Our eyes are irreplaceable, and the vision they provide makes our world much more easy to navigate. A lot of people know that eye strain causes long-term damage to the eyes. Many people also believe eye deterioration is part and parcel of aging – but what if there was a way to prevent that and have better eye health? Believe it or not, paying attention to your diet can help determine the condition of your eyes. A 2001 renowned Age-Related Eye Disease Study found that certain nutrients can actually reduce the risk and rate of developing these types of eye conditions by as much as 25%.
Sweet potatoes are packed with a component known as beta carotene. This nutrient is converted within the body and turned into vitamin A, which is arguably the most famous vitamin for eye health. Beta carotene is known for its ability to prevent or delay macular degeneration, and its resulting vitamin A can help the eyes stay sharp. This keeps you protected against dry eyes, infection, and also night blindness. These tubers are also great for providing additional vitamin C and vitamin E so your body is kept healthy along with your eyes.

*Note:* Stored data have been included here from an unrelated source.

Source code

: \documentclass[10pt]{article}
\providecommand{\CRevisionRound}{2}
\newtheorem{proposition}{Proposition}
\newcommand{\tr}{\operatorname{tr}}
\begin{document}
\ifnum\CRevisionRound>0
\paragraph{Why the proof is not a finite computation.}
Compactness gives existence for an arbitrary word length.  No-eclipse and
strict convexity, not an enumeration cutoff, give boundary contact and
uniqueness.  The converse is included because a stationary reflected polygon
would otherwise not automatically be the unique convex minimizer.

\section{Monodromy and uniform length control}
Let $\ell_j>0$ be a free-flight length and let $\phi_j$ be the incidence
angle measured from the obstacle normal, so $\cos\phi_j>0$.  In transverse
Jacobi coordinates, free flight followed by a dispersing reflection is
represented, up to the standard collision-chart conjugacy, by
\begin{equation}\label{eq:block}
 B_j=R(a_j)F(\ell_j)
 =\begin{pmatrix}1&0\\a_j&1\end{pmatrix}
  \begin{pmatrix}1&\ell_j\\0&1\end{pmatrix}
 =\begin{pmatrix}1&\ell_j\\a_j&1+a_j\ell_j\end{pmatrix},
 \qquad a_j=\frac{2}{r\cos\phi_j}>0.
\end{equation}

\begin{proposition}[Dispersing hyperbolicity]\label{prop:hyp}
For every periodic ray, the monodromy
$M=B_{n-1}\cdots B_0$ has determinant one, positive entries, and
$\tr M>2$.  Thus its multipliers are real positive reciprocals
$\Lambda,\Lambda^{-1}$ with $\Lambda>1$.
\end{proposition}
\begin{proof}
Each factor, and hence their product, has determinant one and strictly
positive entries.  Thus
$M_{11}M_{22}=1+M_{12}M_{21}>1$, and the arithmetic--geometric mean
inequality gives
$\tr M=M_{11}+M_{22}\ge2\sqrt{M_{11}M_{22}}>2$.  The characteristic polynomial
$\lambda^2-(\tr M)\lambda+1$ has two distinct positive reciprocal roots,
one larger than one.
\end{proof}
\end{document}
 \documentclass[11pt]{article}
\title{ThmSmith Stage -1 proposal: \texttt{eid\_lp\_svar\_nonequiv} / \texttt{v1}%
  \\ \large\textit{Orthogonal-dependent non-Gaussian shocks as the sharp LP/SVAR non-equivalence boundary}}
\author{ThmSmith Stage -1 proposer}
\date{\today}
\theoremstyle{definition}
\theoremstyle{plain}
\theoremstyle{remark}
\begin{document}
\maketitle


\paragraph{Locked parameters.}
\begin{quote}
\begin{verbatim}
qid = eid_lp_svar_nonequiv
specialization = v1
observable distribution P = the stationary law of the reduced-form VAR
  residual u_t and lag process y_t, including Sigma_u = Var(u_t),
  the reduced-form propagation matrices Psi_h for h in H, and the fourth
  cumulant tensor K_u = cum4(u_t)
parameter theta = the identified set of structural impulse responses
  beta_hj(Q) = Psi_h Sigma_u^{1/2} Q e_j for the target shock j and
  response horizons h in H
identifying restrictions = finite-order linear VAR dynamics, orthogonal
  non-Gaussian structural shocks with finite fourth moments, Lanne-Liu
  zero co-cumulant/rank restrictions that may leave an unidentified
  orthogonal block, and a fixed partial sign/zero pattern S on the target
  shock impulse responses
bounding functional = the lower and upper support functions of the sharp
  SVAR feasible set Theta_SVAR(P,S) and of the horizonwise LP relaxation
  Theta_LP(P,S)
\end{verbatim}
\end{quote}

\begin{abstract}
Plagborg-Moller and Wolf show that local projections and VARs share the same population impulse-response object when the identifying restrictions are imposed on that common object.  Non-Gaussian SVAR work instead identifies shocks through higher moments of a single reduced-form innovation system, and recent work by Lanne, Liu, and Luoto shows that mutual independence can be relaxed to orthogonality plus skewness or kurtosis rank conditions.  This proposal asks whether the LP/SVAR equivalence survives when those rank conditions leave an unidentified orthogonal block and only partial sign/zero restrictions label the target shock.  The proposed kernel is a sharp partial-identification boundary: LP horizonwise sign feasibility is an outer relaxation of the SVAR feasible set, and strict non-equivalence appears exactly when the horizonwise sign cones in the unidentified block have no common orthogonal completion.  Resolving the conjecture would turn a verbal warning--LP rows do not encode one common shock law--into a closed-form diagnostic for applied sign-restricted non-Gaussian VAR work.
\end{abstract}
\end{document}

Omega-3 fatty acids are great for eye health. Insufficient amounts can cause dry eyes, especially the type resulting from prolonged computer use. This nutrient is also capable of protecting the eyes from conditions like glaucoma and age-related macular degeneration. But why salmon? Well, there are actually two kinds of omega-3 fatty acids that you need in order to reap full rewards: EPA and DHA. Fatty fish like this one has both of them. Eating enough can improve retinal health and even provide benefits for development.

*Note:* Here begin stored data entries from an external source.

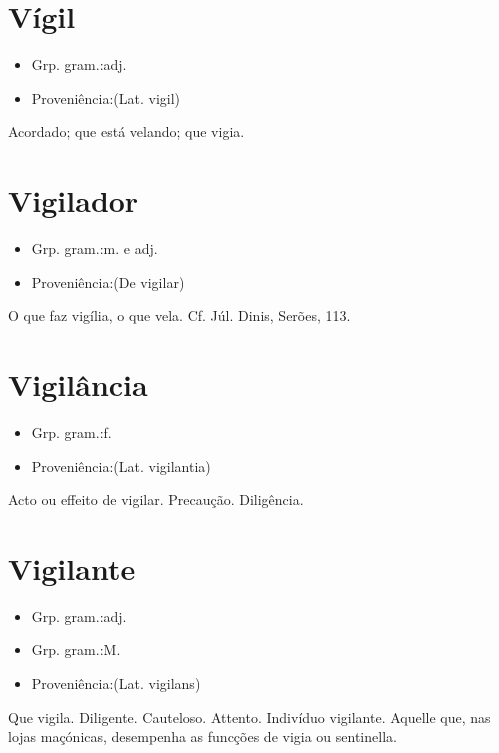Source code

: \documentclass{article}
\begin{document}
\section{Vígil}
\begin{itemize}
\item {Grp. gram.:adj.}
\end{itemize}
\begin{itemize}
\item {Proveniência:(Lat. \textunderscore vigil\textunderscore )}
\end{itemize}
Acordado; que está velando; que vigia.
\section{Vigilador}
\begin{itemize}
\item {Grp. gram.:m.  e  adj.}
\end{itemize}
\begin{itemize}
\item {Proveniência:(De \textunderscore vigilar\textunderscore )}
\end{itemize}
O que faz vigília, o que vela. Cf. Júl. Dinis, \textunderscore Serões\textunderscore , 113.
\section{Vigilância}
\begin{itemize}
\item {Grp. gram.:f.}
\end{itemize}
\begin{itemize}
\item {Proveniência:(Lat. \textunderscore vigilantia\textunderscore )}
\end{itemize}
Acto ou effeito de vigilar.
Precaução.
Diligência.
\section{Vigilante}
\begin{itemize}
\item {Grp. gram.:adj.}
\end{itemize}
\begin{itemize}
\item {Grp. gram.:M.}
\end{itemize}
\begin{itemize}
\item {Proveniência:(Lat. \textunderscore vigilans\textunderscore )}
\end{itemize}
Que vigila.
Diligente.
Cauteloso.
Attento.
Indivíduo vigilante.
Aquelle que, nas lojas maçónicas, desempenha as funcções de vigia ou sentinella.
\end{document}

Leafy green veggies are packed with vitamin C and vitamin E, which have both been proven to be good for eye health. But there’s something else they contain that makes them so good: carotenoids. Carotenoids are plant-based compounds, and leafy greens specifically have zeaxanthin and lutein. Those two compounds are essentially vitamin A types found in plants. They’re great forms of nutrient but sadly largely absent from a lot of Western diets. They’re good for protection against cataracts and age-related macular degeneration. One of the absolute best of these leafy greens to go for is kale. Not only does it have superfood status that makes it good for all of your body, from strength to immunity to positive thinking, but it has very high amounts of lutein (11.4 mg per 100 g) and zeaxanthin.